Par ailleurs, il faut bien l’avouer, nous n’avons jamais connu un tel contraste entre les différentes régions d’un pays. Si Beyrouth nous a marqué par son bord de mer, ses immeubles modernes et ses bars à la mode qui rappellent plutôt Israël (hé oui !) ou les Etats-Unis, à l’inverse, Tripoli (qui n’est que 80 kilomètres plus au nord) nous a rappelé les quartiers populaires du Caire, sales, bruyants, désorganisés, mais follement animés. Il y a là un décalage de classe sociale (Beyrouth est riche, Tripoli est pauvre), mais aussi un décalage culturel et/ou religieux (Beyrouth est à moitié chrétien, Tripoli est à 95 % musulman). De même, si Beyrouth nous a marqué par ses bars servant de l’alcool, et ses centres commerciaux où s’enchaînent une dizaine de boutiques de lingerie (!), au contraire Tripoli nous a surpris par le nombre important de femmes très strictement voilées, et l’absence totale d’alcool dans les boutiques de la ville. Peu avant d’arriver à Tripoli, nous avons d’ailleurs pu constater que les publicités de lingerie, affichées sur les bords de l’autoroute, avaient été systématiquement arrachées et vandalisées. En fait, entre ces deux villes qui sont les deux plus peuplées du Liban, on n’avait clairement pas le sentiment d’être dans le même pays.
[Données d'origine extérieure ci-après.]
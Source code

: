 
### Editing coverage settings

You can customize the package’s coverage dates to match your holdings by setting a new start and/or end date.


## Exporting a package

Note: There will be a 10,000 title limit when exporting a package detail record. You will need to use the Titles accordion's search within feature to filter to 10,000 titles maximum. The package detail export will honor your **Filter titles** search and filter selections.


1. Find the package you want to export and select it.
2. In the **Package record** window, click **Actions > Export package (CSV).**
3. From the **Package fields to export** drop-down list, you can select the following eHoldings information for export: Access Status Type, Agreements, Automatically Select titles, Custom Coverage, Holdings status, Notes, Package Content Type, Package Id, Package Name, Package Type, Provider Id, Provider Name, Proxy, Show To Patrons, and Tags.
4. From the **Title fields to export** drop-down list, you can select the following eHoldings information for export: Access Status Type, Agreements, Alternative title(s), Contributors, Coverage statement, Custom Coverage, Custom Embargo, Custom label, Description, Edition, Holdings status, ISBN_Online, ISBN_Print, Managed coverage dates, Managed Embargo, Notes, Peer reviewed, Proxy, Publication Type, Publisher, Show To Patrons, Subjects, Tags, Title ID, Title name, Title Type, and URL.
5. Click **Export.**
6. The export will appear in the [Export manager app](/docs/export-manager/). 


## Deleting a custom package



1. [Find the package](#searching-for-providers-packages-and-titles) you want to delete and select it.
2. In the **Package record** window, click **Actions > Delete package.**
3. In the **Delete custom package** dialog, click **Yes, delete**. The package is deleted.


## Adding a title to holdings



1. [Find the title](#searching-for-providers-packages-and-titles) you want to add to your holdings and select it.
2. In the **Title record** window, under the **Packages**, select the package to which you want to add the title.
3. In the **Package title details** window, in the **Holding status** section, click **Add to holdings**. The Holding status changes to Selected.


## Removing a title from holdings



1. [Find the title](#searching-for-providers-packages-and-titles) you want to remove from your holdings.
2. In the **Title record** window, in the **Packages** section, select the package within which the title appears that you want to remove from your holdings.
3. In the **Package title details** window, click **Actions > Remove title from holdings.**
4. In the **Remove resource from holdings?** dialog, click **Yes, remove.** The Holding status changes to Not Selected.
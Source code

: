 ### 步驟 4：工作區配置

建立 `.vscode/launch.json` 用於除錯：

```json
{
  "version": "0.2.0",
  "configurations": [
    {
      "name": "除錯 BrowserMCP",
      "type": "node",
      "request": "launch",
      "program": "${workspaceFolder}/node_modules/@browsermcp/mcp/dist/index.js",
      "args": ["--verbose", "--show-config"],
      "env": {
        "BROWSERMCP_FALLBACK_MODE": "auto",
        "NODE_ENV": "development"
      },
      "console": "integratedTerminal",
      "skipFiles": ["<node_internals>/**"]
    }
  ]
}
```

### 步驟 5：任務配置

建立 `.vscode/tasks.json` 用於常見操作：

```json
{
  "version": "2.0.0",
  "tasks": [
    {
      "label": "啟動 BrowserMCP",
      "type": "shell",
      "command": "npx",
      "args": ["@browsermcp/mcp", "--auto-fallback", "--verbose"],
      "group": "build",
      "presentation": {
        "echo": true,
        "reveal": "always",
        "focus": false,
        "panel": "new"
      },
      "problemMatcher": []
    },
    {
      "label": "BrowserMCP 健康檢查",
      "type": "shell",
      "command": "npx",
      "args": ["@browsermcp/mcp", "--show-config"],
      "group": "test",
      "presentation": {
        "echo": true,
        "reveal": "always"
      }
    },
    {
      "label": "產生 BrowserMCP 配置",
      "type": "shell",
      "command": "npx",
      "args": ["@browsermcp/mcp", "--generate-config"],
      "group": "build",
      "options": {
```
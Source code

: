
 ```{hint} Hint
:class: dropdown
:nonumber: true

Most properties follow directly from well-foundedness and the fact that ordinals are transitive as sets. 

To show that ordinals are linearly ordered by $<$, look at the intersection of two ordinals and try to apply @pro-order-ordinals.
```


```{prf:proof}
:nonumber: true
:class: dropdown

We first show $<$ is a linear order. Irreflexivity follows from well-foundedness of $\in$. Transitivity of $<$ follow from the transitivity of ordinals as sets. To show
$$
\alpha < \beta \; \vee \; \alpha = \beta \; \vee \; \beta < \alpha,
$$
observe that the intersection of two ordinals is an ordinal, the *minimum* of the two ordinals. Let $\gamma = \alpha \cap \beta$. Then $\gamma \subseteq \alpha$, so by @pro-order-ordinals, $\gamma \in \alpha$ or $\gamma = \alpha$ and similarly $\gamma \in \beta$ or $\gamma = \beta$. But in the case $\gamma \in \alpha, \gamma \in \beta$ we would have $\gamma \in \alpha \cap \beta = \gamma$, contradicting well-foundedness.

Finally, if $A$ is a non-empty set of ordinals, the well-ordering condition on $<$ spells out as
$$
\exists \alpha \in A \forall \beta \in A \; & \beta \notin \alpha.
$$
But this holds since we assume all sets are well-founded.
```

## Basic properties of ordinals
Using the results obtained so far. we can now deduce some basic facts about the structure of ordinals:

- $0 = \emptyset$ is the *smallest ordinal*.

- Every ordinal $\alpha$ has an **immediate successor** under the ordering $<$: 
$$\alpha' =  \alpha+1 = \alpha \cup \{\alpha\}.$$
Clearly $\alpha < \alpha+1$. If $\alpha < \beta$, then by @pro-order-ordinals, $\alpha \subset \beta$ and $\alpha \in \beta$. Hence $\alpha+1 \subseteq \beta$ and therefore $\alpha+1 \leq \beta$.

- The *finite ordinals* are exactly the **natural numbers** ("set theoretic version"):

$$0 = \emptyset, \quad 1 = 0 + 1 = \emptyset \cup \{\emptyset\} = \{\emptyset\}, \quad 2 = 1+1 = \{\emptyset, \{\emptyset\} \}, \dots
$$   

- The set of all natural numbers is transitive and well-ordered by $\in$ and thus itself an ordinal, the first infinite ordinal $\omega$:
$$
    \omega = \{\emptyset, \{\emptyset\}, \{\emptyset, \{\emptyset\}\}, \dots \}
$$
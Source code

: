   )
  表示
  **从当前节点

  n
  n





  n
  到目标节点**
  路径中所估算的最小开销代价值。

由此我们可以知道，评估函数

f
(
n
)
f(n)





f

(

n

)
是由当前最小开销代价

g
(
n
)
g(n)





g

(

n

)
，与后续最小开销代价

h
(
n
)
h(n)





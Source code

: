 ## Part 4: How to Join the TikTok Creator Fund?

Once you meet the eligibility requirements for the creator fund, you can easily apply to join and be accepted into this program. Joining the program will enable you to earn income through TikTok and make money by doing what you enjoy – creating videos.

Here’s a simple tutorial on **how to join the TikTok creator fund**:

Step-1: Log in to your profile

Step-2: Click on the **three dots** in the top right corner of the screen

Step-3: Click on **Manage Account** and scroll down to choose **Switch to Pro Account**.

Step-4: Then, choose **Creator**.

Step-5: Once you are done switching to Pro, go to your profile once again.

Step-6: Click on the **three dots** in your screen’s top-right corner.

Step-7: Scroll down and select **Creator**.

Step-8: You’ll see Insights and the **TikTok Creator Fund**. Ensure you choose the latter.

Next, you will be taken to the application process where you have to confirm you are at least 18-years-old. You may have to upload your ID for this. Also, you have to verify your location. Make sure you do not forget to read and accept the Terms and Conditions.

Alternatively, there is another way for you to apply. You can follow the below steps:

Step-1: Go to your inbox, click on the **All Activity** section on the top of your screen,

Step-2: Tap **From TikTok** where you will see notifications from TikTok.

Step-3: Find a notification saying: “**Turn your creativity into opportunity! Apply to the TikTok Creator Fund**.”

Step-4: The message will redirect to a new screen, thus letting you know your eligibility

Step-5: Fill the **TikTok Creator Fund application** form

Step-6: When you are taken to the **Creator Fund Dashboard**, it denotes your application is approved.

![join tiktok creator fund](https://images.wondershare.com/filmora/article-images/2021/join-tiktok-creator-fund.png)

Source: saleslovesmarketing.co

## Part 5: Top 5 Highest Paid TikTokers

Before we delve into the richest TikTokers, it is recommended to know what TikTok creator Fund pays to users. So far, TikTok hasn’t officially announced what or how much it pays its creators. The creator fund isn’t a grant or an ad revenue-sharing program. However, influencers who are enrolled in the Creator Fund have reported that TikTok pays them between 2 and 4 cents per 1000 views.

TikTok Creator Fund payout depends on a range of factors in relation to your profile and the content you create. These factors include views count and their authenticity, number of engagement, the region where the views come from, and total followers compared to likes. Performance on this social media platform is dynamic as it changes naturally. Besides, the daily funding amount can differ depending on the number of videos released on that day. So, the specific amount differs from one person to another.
Une autre illustration ? Pas de problème.

Le 12 juillet, nous avons passé notre journée à randonner dans la Qadisha Valley, au milieu de monastères chrétiens datant d’il y a des siècles. Nous y avons rencontré le seul ermite du Liban : le Père Dario, un vieux sage colombien installé depuis maintenant 16 ans dans son monastère, et tout juste dérangé par les quelques curieux se promenant dans les parages.

Puis, deux heures après, alors que nous avions été pris en stop par un jeune Libanais assez chaleureux, celui-ci nous a raconté qu’il faisait partie du Hezbollah, mais que ce n’était pas une raison pour avoir peur de lui, car il œuvrait pour ce qu’il considère comme une cause juste.

Le simple fait que deux individus aussi différents se côtoient, à quelques kilomètres de distance, c’est là tout le mystère et tout le défi du Liban moderne. A Tyr, dans le sud, nous avons même pu voir, à quelques centaines de mètres l’une de l’autre, une plage située à proximité du quartier chrétien, et peuplée de femmes bronzant en bikini, et une plage plus centrale dans laquelle aucune femme ne se baignait sans son voile (et, cela va sans dire, sans des habits assez longs et larges pour dissimuler les formes féminines).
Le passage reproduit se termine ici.